**DATA PROVIDED**
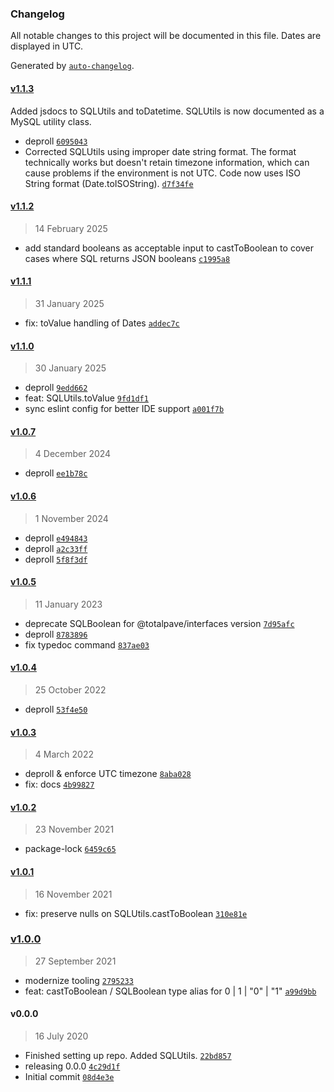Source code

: ### Changelog

All notable changes to this project will be documented in this file. Dates are displayed in UTC.

Generated by [`auto-changelog`](https://github.com/CookPete/auto-changelog).

#### [v1.1.3](https://github.com/totalpave/sql-utils/compare/v1.1.2...v1.1.3)

Added jsdocs to SQLUtils and toDatetime. SQLUtils is now documented as a MySQL utility class.

- deproll [`6095043`](https://github.com/totalpave/sql-utils/commit/6095043b6053e7dfaa7049095f9cb3d70c5411e4)
- Corrected SQLUtils using improper date string format. The format technically works but doesn't retain timezone information, which can cause problems if the environment is not UTC. Code now uses ISO String format (Date.toISOString). [`d7f34fe`](https://github.com/totalpave/sql-utils/commit/d7f34fee346b564c356b6bda0f8c943205f08796)

#### [v1.1.2](https://github.com/totalpave/sql-utils/compare/v1.1.1...v1.1.2)

> 14 February 2025

- add standard booleans as acceptable input to castToBoolean to cover cases where SQL returns JSON booleans [`c1995a8`](https://github.com/totalpave/sql-utils/commit/c1995a8a1dfc6db8fa6092ab5b948911d1d455b5)

#### [v1.1.1](https://github.com/totalpave/sql-utils/compare/v1.1.0...v1.1.1)

> 31 January 2025

- fix: toValue handling of Dates [`addec7c`](https://github.com/totalpave/sql-utils/commit/addec7ca208c56f262b52d2f459eef7cdba10185)

#### [v1.1.0](https://github.com/totalpave/sql-utils/compare/v1.0.7...v1.1.0)

> 30 January 2025

- deproll [`9edd662`](https://github.com/totalpave/sql-utils/commit/9edd66254855c03848d6462557c0079c022af7a4)
- feat: SQLUtils.toValue [`9fd1df1`](https://github.com/totalpave/sql-utils/commit/9fd1df1f4382fd955895f469538b6337474df7a3)
- sync eslint config for better IDE support [`a001f7b`](https://github.com/totalpave/sql-utils/commit/a001f7b6b30109a22e02c10b9476fbf53a2fe089)

#### [v1.0.7](https://github.com/totalpave/sql-utils/compare/v1.0.6...v1.0.7)

> 4 December 2024

- deproll [`ee1b78c`](https://github.com/totalpave/sql-utils/commit/ee1b78c51a9b5303b79d729f9a2029d702227fb0)

#### [v1.0.6](https://github.com/totalpave/sql-utils/compare/v1.0.5...v1.0.6)

> 1 November 2024

- deproll [`e494843`](https://github.com/totalpave/sql-utils/commit/e494843045cf33571e458df555fb8a598394a36c)
- deproll [`a2c33ff`](https://github.com/totalpave/sql-utils/commit/a2c33ff461292917225711001310dc7184a7a548)
- deproll [`5f8f3df`](https://github.com/totalpave/sql-utils/commit/5f8f3df92bbcfceccf3b95d81dd0fb68865d8121)

#### [v1.0.5](https://github.com/totalpave/sql-utils/compare/v1.0.4...v1.0.5)

> 11 January 2023

- deprecate SQLBoolean for @totalpave/interfaces version [`7d95afc`](https://github.com/totalpave/sql-utils/commit/7d95afcbfe70b3ff37de26df80792016bbf9ee8f)
- deproll [`8783896`](https://github.com/totalpave/sql-utils/commit/878389642178b2fd5fedeeaceaf90b6687cefeab)
- fix typedoc command [`837ae03`](https://github.com/totalpave/sql-utils/commit/837ae0376f6202bbc7610122e75f667447a955e0)

#### [v1.0.4](https://github.com/totalpave/sql-utils/compare/v1.0.3...v1.0.4)

> 25 October 2022

- deproll [`53f4e50`](https://github.com/totalpave/sql-utils/commit/53f4e50c3fc457adcb979155c6c97bc8d54f897e)

#### [v1.0.3](https://github.com/totalpave/sql-utils/compare/v1.0.2...v1.0.3)

> 4 March 2022

- deproll & enforce UTC timezone [`8aba028`](https://github.com/totalpave/sql-utils/commit/8aba02848916b7a367380032de92259ef4cadd2d)
- fix: docs [`4b99827`](https://github.com/totalpave/sql-utils/commit/4b9982758ab488fbe5b3267b81a1f80508693853)

#### [v1.0.2](https://github.com/totalpave/sql-utils/compare/v1.0.1...v1.0.2)

> 23 November 2021

- package-lock [`6459c65`](https://github.com/totalpave/sql-utils/commit/6459c65ec23950db9b3684beea11b70d2a870e90)

#### [v1.0.1](https://github.com/totalpave/sql-utils/compare/v1.0.0...v1.0.1)

> 16 November 2021

- fix: preserve nulls on SQLUtils.castToBoolean [`310e81e`](https://github.com/totalpave/sql-utils/commit/310e81eb3813586e4c3cad92cb5a6b15188fabf1)

### [v1.0.0](https://github.com/totalpave/sql-utils/compare/v0.0.0...v1.0.0)

> 27 September 2021

- modernize tooling [`2795233`](https://github.com/totalpave/sql-utils/commit/2795233f144e8f0cc6eaadf9d976af52f1eccb50)
- feat: castToBoolean / SQLBoolean type alias for 0 | 1 | "0" | "1" [`a99d9bb`](https://github.com/totalpave/sql-utils/commit/a99d9bb5e0c6b02bd7dee65d5f16bb7852faf365)

#### v0.0.0

> 16 July 2020

- Finished setting up repo. Added SQLUtils. [`22bd857`](https://github.com/totalpave/sql-utils/commit/22bd857a5340231f80e69675802f6f35be799da4)
- releasing 0.0.0 [`4c29d1f`](https://github.com/totalpave/sql-utils/commit/4c29d1fdcaa4e6a406aad2a722f623843bd7656c)
- Initial commit [`08d4e3e`](https://github.com/totalpave/sql-utils/commit/08d4e3e1450ce557f1d743a76f0848abb92e24d7)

**AIM OF THE EXERCISE**
From the listing above, copy out each line where the word "Dates" appears.

**WRITTEN ANSWER**
All notable changes to this project will be documented in this file. Dates are displayed in UTC.
- fix: toValue handling of Dates [`addec7c`](https://github.com/totalpave/sql-utils/commit/addec7ca208c56f262b52d2f459eef7cdba10185)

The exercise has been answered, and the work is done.